Requirement -> Will you give every entry again exactly as it stands?

======== Task material ========

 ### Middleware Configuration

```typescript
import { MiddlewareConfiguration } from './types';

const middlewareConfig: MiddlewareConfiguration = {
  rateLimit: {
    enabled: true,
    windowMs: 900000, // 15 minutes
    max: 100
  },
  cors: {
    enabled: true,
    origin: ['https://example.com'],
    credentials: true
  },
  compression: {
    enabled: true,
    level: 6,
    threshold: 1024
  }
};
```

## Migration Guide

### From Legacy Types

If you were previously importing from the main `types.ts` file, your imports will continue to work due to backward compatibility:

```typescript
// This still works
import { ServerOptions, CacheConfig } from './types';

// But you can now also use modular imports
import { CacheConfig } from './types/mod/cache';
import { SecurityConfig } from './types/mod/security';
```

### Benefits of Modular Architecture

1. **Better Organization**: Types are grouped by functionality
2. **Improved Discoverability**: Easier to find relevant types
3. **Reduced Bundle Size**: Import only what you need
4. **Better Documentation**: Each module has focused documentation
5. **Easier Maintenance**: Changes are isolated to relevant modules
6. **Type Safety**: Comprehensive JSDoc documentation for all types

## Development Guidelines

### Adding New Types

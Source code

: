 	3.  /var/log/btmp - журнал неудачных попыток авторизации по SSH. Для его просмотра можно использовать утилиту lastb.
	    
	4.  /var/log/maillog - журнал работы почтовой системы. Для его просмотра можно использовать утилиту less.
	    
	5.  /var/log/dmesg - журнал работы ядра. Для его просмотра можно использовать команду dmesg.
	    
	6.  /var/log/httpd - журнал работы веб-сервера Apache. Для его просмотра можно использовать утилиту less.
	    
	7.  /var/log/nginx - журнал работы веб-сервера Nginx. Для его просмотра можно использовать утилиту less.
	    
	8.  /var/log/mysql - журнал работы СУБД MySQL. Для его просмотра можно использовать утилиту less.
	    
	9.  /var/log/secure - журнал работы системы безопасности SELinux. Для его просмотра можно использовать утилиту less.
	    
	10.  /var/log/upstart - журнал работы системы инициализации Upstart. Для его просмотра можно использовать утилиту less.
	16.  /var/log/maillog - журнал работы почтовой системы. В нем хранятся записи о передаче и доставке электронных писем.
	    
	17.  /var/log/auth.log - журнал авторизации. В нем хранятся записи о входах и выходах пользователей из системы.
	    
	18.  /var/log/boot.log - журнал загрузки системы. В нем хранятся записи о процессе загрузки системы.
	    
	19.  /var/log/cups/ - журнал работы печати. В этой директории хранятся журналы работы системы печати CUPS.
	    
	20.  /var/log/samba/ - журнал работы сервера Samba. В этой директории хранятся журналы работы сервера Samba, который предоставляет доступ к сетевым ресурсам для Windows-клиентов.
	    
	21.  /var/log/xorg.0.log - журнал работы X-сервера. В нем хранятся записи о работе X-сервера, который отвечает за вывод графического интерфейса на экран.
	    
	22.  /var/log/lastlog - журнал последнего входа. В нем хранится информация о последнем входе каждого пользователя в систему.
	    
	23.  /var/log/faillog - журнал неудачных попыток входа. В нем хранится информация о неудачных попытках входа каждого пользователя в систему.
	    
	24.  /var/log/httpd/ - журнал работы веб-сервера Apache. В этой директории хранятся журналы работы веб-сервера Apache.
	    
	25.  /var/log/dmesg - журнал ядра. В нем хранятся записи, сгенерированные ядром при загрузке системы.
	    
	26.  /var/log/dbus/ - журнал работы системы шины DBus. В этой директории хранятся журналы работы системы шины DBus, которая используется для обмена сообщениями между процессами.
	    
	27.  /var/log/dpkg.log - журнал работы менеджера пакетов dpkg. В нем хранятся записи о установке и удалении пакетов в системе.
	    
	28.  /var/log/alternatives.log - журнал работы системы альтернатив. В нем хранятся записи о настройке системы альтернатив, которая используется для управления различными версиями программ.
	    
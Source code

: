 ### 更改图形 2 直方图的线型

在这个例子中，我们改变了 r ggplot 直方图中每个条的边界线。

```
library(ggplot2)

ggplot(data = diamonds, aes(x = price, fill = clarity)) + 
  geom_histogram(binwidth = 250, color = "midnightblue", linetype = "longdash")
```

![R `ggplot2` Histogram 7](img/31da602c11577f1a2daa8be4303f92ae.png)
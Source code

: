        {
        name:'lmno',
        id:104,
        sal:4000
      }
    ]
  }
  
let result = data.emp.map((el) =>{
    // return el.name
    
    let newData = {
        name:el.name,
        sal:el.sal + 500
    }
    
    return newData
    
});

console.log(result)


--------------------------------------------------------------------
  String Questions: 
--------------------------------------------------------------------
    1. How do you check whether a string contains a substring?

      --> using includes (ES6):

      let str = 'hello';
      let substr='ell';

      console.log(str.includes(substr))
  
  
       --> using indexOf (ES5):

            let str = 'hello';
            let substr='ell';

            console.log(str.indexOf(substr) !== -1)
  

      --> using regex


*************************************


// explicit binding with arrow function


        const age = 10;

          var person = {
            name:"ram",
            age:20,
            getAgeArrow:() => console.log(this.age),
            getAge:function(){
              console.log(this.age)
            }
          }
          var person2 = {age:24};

========

Written answer ->
 ### Middleware Configuration

```typescript
import { MiddlewareConfiguration } from './types';

const middlewareConfig: MiddlewareConfiguration = {
  rateLimit: {
    enabled: true,
    windowMs: 900000, // 15 minutes
    max: 100
  },
  cors: {
    enabled: true,
    origin: ['https://example.com'],
    credentials: true
  },
  compression: {
    enabled: true,
    level: 6,
    threshold: 1024
  }
};
```

## Migration Guide

### From Legacy Types

If you were previously importing from the main `types.ts` file, your imports will continue to work due to backward compatibility:

```typescript
// This still works
import { ServerOptions, CacheConfig } from './types';

// But you can now also use modular imports
import { CacheConfig } from './types/mod/cache';
import { SecurityConfig } from './types/mod/security';
```

### Benefits of Modular Architecture

1. **Better Organization**: Types are grouped by functionality
2. **Improved Discoverability**: Easier to find relevant types
3. **Reduced Bundle Size**: Import only what you need
4. **Better Documentation**: Each module has focused documentation
5. **Easier Maintenance**: Changes are isolated to relevant modules
6. **Type Safety**: Comprehensive JSDoc documentation for all types

## Development Guidelines

### Adding New Types

Source code

: 	3.  /var/log/btmp - журнал неудачных попыток авторизации по SSH. Для его просмотра можно использовать утилиту lastb.
	    
	4.  /var/log/maillog - журнал работы почтовой системы. Для его просмотра можно использовать утилиту less.
	    
	5.  /var/log/dmesg - журнал работы ядра. Для его просмотра можно использовать команду dmesg.
	    
	6.  /var/log/httpd - журнал работы веб-сервера Apache. Для его просмотра можно использовать утилиту less.
	    
	7.  /var/log/nginx - журнал работы веб-сервера Nginx. Для его просмотра можно использовать утилиту less.
	    
	8.  /var/log/mysql - журнал работы СУБД MySQL. Для его просмотра можно использовать утилиту less.
	    
	9.  /var/log/secure - журнал работы системы безопасности SELinux. Для его просмотра можно использовать утилиту less.
	    
	10.  /var/log/upstart - журнал работы системы инициализации Upstart. Для его просмотра можно использовать утилиту less.
	16.  /var/log/maillog - журнал работы почтовой системы. В нем хранятся записи о передаче и доставке электронных писем.
	    
	17.  /var/log/auth.log - журнал авторизации. В нем хранятся записи о входах и выходах пользователей из системы.
	    
	18.  /var/log/boot.log - журнал загрузки системы. В нем хранятся записи о процессе загрузки системы.
	    
	19.  /var/log/cups/ - журнал работы печати. В этой директории хранятся журналы работы системы печати CUPS.
	    
	20.  /var/log/samba/ - журнал работы сервера Samba. В этой директории хранятся журналы работы сервера Samba, который предоставляет доступ к сетевым ресурсам для Windows-клиентов.
	    
	21.  /var/log/xorg.0.log - журнал работы X-сервера. В нем хранятся записи о работе X-сервера, который отвечает за вывод графического интерфейса на экран.
	    
	22.  /var/log/lastlog - журнал последнего входа. В нем хранится информация о последнем входе каждого пользователя в систему.
	    
	23.  /var/log/faillog - журнал неудачных попыток входа. В нем хранится информация о неудачных попытках входа каждого пользователя в систему.
	    
	24.  /var/log/httpd/ - журнал работы веб-сервера Apache. В этой директории хранятся журналы работы веб-сервера Apache.
	    
	25.  /var/log/dmesg - журнал ядра. В нем хранятся записи, сгенерированные ядром при загрузке системы.
	    
	26.  /var/log/dbus/ - журнал работы системы шины DBus. В этой директории хранятся журналы работы системы шины DBus, которая используется для обмена сообщениями между процессами.
	    
	27.  /var/log/dpkg.log - журнал работы менеджера пакетов dpkg. В нем хранятся записи о установке и удалении пакетов в системе.
	    
	28.  /var/log/alternatives.log - журнал работы системы альтернатив. В нем хранятся записи о настройке системы альтернатив, которая используется для управления различными версиями программ.
	    
Source code

: ### 更改图形 2 直方图的线型

在这个例子中，我们改变了 r ggplot 直方图中每个条的边界线。

```
library(ggplot2)

ggplot(data = diamonds, aes(x = price, fill = clarity)) + 
  geom_histogram(binwidth = 250, color = "midnightblue", linetype = "longdash")
```

![R `ggplot2` Histogram 7](img/31da602c11577f1a2daa8be4303f92ae.png)
Source code

:        {
        name:'lmno',
        id:104,
        sal:4000
      }
    ]
  }
  
let result = data.emp.map((el) =>{
    // return el.name
    
    let newData = {
        name:el.name,
        sal:el.sal + 500
    }
    
    return newData
    
});

console.log(result)


--------------------------------------------------------------------
  String Questions: 
--------------------------------------------------------------------
    1. How do you check whether a string contains a substring?

      --> using includes (ES6):

      let str = 'hello';
      let substr='ell';

      console.log(str.includes(substr))
  
  
       --> using indexOf (ES5):

            let str = 'hello';
            let substr='ell';

            console.log(str.indexOf(substr) !== -1)
  

      --> using regex


*************************************


// explicit binding with arrow function


        const age = 10;

          var person = {
            name:"ram",
            age:20,
            getAgeArrow:() => console.log(this.age),
            getAge:function(){
              console.log(this.age)
            }
          }
          var person2 = {age:24};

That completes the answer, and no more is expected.